Until these three forces align, progress will likely remain incremental rather than transformational.

What Will Encourage More Women to Start Businesses?

Encouraging more women to launch ventures requires a system-wide approach, not just individual support programs. Some of the most effective actions include:

1. Government procurement targets for women-owned businesses
Creating demand for women-led companies through public sector purchasing.

2. Dedicated investment funds for female founders
Expanding access to capital through VC funds and angel networks focused on women entrepreneurs.

3. Structured mentorship and scale networks
Connecting emerging founders with women who have successfully built and scaled businesses globally.

4. Visibility of successful founders
Role models matter. When women see others succeed, it changes what feels possible.

5. Global market exposure early
Helping Australian founders access international markets earlier in their journey.

The Bigger Opportunity

Australia has extraordinary entrepreneurial talent. The challenge is not capability, it is ecosystem structure. New York demonstrates what happens when policy, capital and networks align around a shared goal.

If we want to accelerate the number of women building and scaling businesses in Australia, we need to move beyond encouragement and toward systemic support.

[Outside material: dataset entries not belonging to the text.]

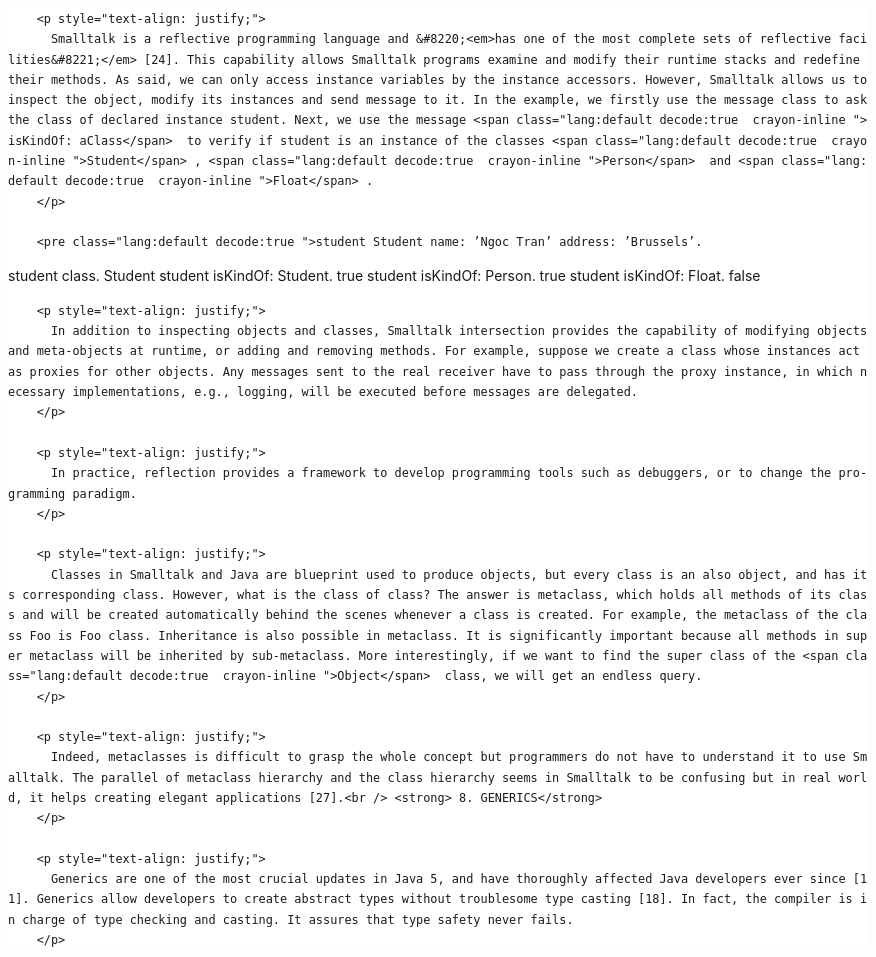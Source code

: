        <p style="text-align: justify;">
          Smalltalk is a reflective programming language and &#8220;<em>has one of the most complete sets of reflective facilities&#8221;</em> [24]. This capability allows Smalltalk programs examine and modify their runtime stacks and redefine their methods. As said, we can only access instance variables by the instance accessors. However, Smalltalk allows us to inspect the object, modify its instances and send message to it. In the example, we firstly use the message class to ask the class of declared instance student. Next, we use the message <span class="lang:default decode:true  crayon-inline ">isKindOf: aClass</span>  to verify if student is an instance of the classes <span class="lang:default decode:true  crayon-inline ">Student</span> , <span class="lang:default decode:true  crayon-inline ">Person</span>  and <span class="lang:default decode:true  crayon-inline ">Float</span> .
        </p>
        
        <pre class="lang:default decode:true ">student Student name: ’Ngoc Tran’ address: ’Brussels’.
student class. Student
student isKindOf: Student. true student isKindOf: Person. true student isKindOf: Float. false

</pre>
        
        <p style="text-align: justify;">
          In addition to inspecting objects and classes, Smalltalk intersection provides the capability of modifying objects and meta-objects at runtime, or adding and removing methods. For example, suppose we create a class whose instances act as proxies for other objects. Any messages sent to the real receiver have to pass through the proxy instance, in which necessary implementations, e.g., logging, will be executed before messages are delegated.
        </p>
        
        <p style="text-align: justify;">
          In practice, reflection provides a framework to develop programming tools such as debuggers, or to change the pro- gramming paradigm.
        </p>
        
        <p style="text-align: justify;">
          Classes in Smalltalk and Java are blueprint used to produce objects, but every class is an also object, and has its corresponding class. However, what is the class of class? The answer is metaclass, which holds all methods of its class and will be created automatically behind the scenes whenever a class is created. For example, the metaclass of the class Foo is Foo class. Inheritance is also possible in metaclass. It is significantly important because all methods in super metaclass will be inherited by sub-metaclass. More interestingly, if we want to find the super class of the <span class="lang:default decode:true  crayon-inline ">Object</span>  class, we will get an endless query.
        </p>
        
        <p style="text-align: justify;">
          Indeed, metaclasses is difficult to grasp the whole concept but programmers do not have to understand it to use Smalltalk. The parallel of metaclass hierarchy and the class hierarchy seems in Smalltalk to be confusing but in real world, it helps creating elegant applications [27].<br /> <strong> 8. GENERICS</strong>
        </p>
        
        <p style="text-align: justify;">
          Generics are one of the most crucial updates in Java 5, and have thoroughly affected Java developers ever since [11]. Generics allow developers to create abstract types without troublesome type casting [18]. In fact, the compiler is in charge of type checking and casting. It assures that type safety never fails.
        </p>
        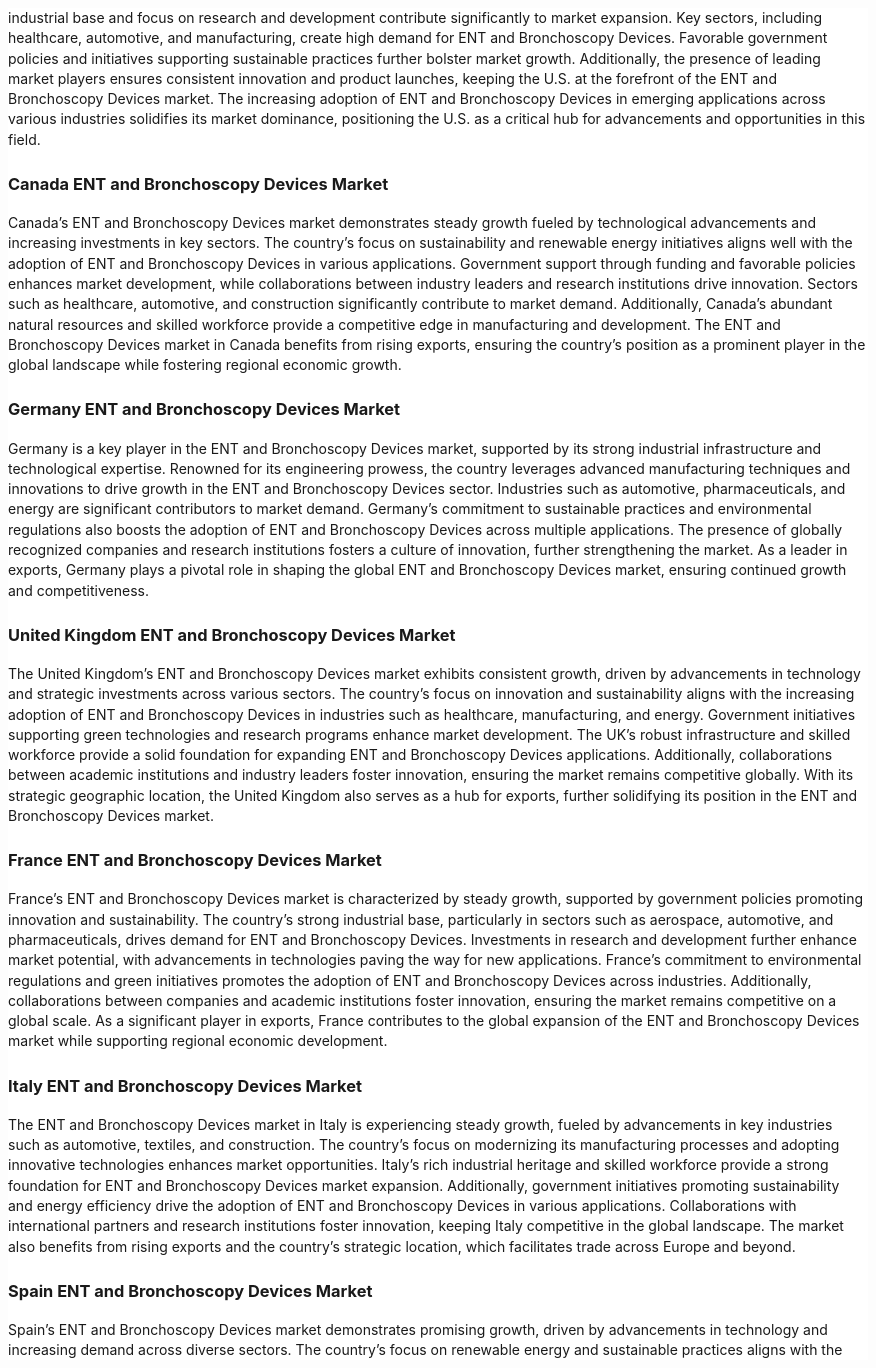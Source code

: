industrial base and focus on research and development contribute significantly to market expansion. Key sectors, including healthcare, automotive, and manufacturing, create high demand for ENT and Bronchoscopy Devices. Favorable government policies and initiatives supporting sustainable practices further bolster market growth. Additionally, the presence of leading market players ensures consistent innovation and product launches, keeping the U.S. at the forefront of the ENT and Bronchoscopy Devices market. The increasing adoption of ENT and Bronchoscopy Devices in emerging applications across various industries solidifies its market dominance, positioning the U.S. as a critical hub for advancements and opportunities in this field.</p><h3>Canada ENT and Bronchoscopy Devices Market</h3><p>Canada&rsquo;s ENT and Bronchoscopy Devices market demonstrates steady growth fueled by technological advancements and increasing investments in key sectors. The country&rsquo;s focus on sustainability and renewable energy initiatives aligns well with the adoption of ENT and Bronchoscopy Devices in various applications. Government support through funding and favorable policies enhances market development, while collaborations between industry leaders and research institutions drive innovation. Sectors such as healthcare, automotive, and construction significantly contribute to market demand. Additionally, Canada&rsquo;s abundant natural resources and skilled workforce provide a competitive edge in manufacturing and development. The ENT and Bronchoscopy Devices market in Canada benefits from rising exports, ensuring the country&rsquo;s position as a prominent player in the global landscape while fostering regional economic growth.</p><h3>Germany ENT and Bronchoscopy Devices Market</h3><p>Germany is a key player in the ENT and Bronchoscopy Devices market, supported by its strong industrial infrastructure and technological expertise. Renowned for its engineering prowess, the country leverages advanced manufacturing techniques and innovations to drive growth in the ENT and Bronchoscopy Devices sector. Industries such as automotive, pharmaceuticals, and energy are significant contributors to market demand. Germany&rsquo;s commitment to sustainable practices and environmental regulations also boosts the adoption of ENT and Bronchoscopy Devices across multiple applications. The presence of globally recognized companies and research institutions fosters a culture of innovation, further strengthening the market. As a leader in exports, Germany plays a pivotal role in shaping the global ENT and Bronchoscopy Devices market, ensuring continued growth and competitiveness.</p><h3>United Kingdom ENT and Bronchoscopy Devices Market</h3><p>The United Kingdom&rsquo;s ENT and Bronchoscopy Devices market exhibits consistent growth, driven by advancements in technology and strategic investments across various sectors. The country&rsquo;s focus on innovation and sustainability aligns with the increasing adoption of ENT and Bronchoscopy Devices in industries such as healthcare, manufacturing, and energy. Government initiatives supporting green technologies and research programs enhance market development. The UK&rsquo;s robust infrastructure and skilled workforce provide a solid foundation for expanding ENT and Bronchoscopy Devices applications. Additionally, collaborations between academic institutions and industry leaders foster innovation, ensuring the market remains competitive globally. With its strategic geographic location, the United Kingdom also serves as a hub for exports, further solidifying its position in the ENT and Bronchoscopy Devices market.</p><h3>France ENT and Bronchoscopy Devices Market</h3><p>France&rsquo;s ENT and Bronchoscopy Devices market is characterized by steady growth, supported by government policies promoting innovation and sustainability. The country&rsquo;s strong industrial base, particularly in sectors such as aerospace, automotive, and pharmaceuticals, drives demand for ENT and Bronchoscopy Devices. Investments in research and development further enhance market potential, with advancements in technologies paving the way for new applications. France&rsquo;s commitment to environmental regulations and green initiatives promotes the adoption of ENT and Bronchoscopy Devices across industries. Additionally, collaborations between companies and academic institutions foster innovation, ensuring the market remains competitive on a global scale. As a significant player in exports, France contributes to the global expansion of the ENT and Bronchoscopy Devices market while supporting regional economic development.</p><h3>Italy ENT and Bronchoscopy Devices Market</h3><p>The ENT and Bronchoscopy Devices market in Italy is experiencing steady growth, fueled by advancements in key industries such as automotive, textiles, and construction. The country&rsquo;s focus on modernizing its manufacturing processes and adopting innovative technologies enhances market opportunities. Italy&rsquo;s rich industrial heritage and skilled workforce provide a strong foundation for ENT and Bronchoscopy Devices market expansion. Additionally, government initiatives promoting sustainability and energy efficiency drive the adoption of ENT and Bronchoscopy Devices in various applications. Collaborations with international partners and research institutions foster innovation, keeping Italy competitive in the global landscape. The market also benefits from rising exports and the country&rsquo;s strategic location, which facilitates trade across Europe and beyond.</p><h3>Spain ENT and Bronchoscopy Devices Market</h3><p>Spain&rsquo;s ENT and Bronchoscopy Devices market demonstrates promising growth, driven by advancements in technology and increasing demand across diverse sectors. The country&rsquo;s focus on renewable energy and sustainable practices aligns with the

Because when women succeed as founders, the impact extends far beyond individual companies; it strengthens our economy, drives innovation and creates opportunity for the next generation of entrepreneurs.

About the Author: 

Trena Blair is a globally recognised, award winning business leader, strategic advisor and company director known for helping ambitious companies scale internationally with discipline, clarity and confidence. As Founder and CEO of FD Global Connections and architect of FD Global AcademyR, she has spent more than two decades guiding founders, boards and executive teams through the complexity of global expansion particularly between Australia and the United States. Her work blends commercial strategy with governance rigour, ensuring growth is not only bold, but sustainable.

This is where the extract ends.